Sunday, January 26, 2014

Labour Party resignation letter - joining Left Unity.


Dear Mathew

Direct Debit payment

With reference to your letter to me date December 6th 2013.

I’m afraid I have decided to resign from my membership of the Labour Party with effect from the date of this letter, being about the time my annual Direct Debit (DD) payment was due. I have cancelled the four DDs that I pay to the Party locally and nationally.

This has not been an easy decision having been a member of the Party from 1963 – 1972 and again from 1987 – 2013. I was a local election agent in the 1964 general election and my wife, Vera and me met canvassing for the Party in the 1966 general election. I have made a contribution to most election campaigns in that time, even when not being a member.

My decision to leave has gradually evolved since the Iraq war and the financial crisis of 2007 – 08.  I consider the financial crisis to be one of the most important economic events in my political experience, exposing the contradictions and weaknesses of the neo-liberal economic experiment: attempting to make global corporations and capitalism profitable by making the rich richer at the expense of the working class. This began in the early 1970s, it influenced the 1974 – 79 Labour Government; was extensively implemented by the Tories 1979 – 1997; little modified by Labour 1997 – 2010 and has been massively accelerated by the current Tory government. The 2007 – 08 crisis has exposed this agenda for all to see and created the conditions for the left to mount a radical challenge.

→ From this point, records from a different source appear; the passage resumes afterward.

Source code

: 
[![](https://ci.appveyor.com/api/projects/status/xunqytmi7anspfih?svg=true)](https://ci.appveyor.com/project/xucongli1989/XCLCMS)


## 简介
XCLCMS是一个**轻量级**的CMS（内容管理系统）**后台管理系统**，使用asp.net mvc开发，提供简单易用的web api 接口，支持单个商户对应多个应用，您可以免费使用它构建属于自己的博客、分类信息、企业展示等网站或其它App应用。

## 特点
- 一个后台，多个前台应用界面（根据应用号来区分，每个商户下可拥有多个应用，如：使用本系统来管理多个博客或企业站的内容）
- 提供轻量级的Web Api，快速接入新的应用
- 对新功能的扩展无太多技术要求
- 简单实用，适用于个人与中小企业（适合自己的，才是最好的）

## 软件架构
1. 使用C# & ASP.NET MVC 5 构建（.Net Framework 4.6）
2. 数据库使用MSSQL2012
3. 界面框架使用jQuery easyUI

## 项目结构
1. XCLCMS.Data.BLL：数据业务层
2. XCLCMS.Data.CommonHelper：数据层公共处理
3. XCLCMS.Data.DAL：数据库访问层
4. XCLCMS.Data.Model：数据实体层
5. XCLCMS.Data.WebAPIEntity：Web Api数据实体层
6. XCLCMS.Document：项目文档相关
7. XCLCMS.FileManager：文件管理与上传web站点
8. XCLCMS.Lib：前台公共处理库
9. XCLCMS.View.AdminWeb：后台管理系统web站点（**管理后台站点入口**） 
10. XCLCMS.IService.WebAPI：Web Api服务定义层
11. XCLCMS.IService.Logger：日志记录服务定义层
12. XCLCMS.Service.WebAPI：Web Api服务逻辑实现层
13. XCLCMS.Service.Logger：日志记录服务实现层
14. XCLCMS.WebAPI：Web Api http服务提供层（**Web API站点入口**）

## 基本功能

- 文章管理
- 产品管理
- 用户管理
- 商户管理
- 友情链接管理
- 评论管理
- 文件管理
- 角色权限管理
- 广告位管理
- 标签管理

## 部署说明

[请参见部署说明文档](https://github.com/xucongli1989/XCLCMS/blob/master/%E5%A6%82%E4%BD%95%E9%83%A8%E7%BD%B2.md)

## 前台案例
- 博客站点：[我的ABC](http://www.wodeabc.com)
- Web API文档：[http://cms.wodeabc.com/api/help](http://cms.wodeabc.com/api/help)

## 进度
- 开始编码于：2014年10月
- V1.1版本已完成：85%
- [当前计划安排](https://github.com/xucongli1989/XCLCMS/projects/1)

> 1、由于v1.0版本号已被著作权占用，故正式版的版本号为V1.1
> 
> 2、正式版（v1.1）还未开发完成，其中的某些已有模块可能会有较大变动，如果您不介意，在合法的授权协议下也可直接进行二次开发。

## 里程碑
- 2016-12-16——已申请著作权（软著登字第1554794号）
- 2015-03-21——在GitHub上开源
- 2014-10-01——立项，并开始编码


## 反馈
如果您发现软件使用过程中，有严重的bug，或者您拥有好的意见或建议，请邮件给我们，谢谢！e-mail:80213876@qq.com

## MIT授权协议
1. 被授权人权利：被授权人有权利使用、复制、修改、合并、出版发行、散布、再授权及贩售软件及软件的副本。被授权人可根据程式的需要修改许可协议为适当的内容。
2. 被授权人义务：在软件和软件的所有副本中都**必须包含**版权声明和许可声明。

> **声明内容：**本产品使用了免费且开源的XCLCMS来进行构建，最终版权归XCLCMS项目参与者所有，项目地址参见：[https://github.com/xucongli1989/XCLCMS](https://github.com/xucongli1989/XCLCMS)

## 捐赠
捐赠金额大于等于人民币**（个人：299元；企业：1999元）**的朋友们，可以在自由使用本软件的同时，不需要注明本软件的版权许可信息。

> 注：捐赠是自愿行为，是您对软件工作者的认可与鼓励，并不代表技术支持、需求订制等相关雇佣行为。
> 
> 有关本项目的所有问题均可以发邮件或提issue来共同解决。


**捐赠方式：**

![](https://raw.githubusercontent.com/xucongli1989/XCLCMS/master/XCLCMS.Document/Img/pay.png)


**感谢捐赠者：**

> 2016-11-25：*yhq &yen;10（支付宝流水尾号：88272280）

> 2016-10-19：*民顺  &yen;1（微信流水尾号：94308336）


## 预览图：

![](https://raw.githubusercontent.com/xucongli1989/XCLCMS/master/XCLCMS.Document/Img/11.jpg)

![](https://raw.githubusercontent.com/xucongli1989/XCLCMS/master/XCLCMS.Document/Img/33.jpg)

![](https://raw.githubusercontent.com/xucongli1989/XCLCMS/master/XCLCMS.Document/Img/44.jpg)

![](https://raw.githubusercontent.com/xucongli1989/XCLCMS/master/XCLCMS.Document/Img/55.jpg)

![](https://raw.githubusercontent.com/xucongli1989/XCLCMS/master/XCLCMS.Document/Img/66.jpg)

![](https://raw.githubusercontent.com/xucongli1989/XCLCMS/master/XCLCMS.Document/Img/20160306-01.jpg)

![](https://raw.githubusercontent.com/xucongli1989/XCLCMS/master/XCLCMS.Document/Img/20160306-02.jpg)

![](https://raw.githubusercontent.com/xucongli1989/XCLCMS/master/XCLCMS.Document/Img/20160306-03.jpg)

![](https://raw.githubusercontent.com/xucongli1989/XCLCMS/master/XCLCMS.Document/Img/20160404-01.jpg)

In a number of ways I have tried to raise the debate within the Labour Party about how we, as socialists, could take advantage of this situation by developing policies that offer structural alternatives to the domination of the neo-liberal agenda based upon collective and democratic ownership and control. I supported Ed Miliband for leader and hoped that this would open up the democratic debate in the Party over the content of the next manifesto. However, it seems that democracy has been closed down, with local councillors becoming unaccountable to members and national policy processes remaining consultative and being overridden by statements from shadow ministers, such as Ed Ball’s commitment to continue with the Tory cuts into at least the first year of a Labour government. It is little wonder Labour Party members are disinclined to take any radical discussion seriously.

Any challenge to the neo-liberal agenda has now been swept away with the One Nation Labour approach based upon ‘responsible capitalism’ epitomised by the Union Jack emblem that would fit the Tories just as well. Austerity has now been accepted by the Party and is being implemented by Labour councils up and down the UK under the ‘dented shield’ rhetoric: they might as well stick the Party’s new emblem on every shield to complete the image.

As someone who does not support the efficacy of ‘personal politics’ and the power of an individual resignation my decision has been made easier by being involved and now becoming a member of Left Unity: a party that is serious about challenging neo-liberalism, has an internationalist socialist agenda and is likely to be part of the European Left. As it is the intention of the new party to stand in elections, which will mean challenging Labour candidates, this of course is incompatible with Labour Party membership, hence my resignation.

I will send copies of this letter to the Pontypridd CLP; to my branch secretary and to other Party colleagues who need to know directly. I am a  Labour Party councillor on the Pontyclun Community Council. I was elected as a Labour candidate and I do not think it is democratically acceptable to just declare myself as a Left Unity councillor, so I will resign as a councillor at the next PCC meeting in February 2013 or, if I cannot attend, by letter before the meeting.

I wish you all well and I’m sure that I will be working closely with some LP members on campaigns where our politics coincide.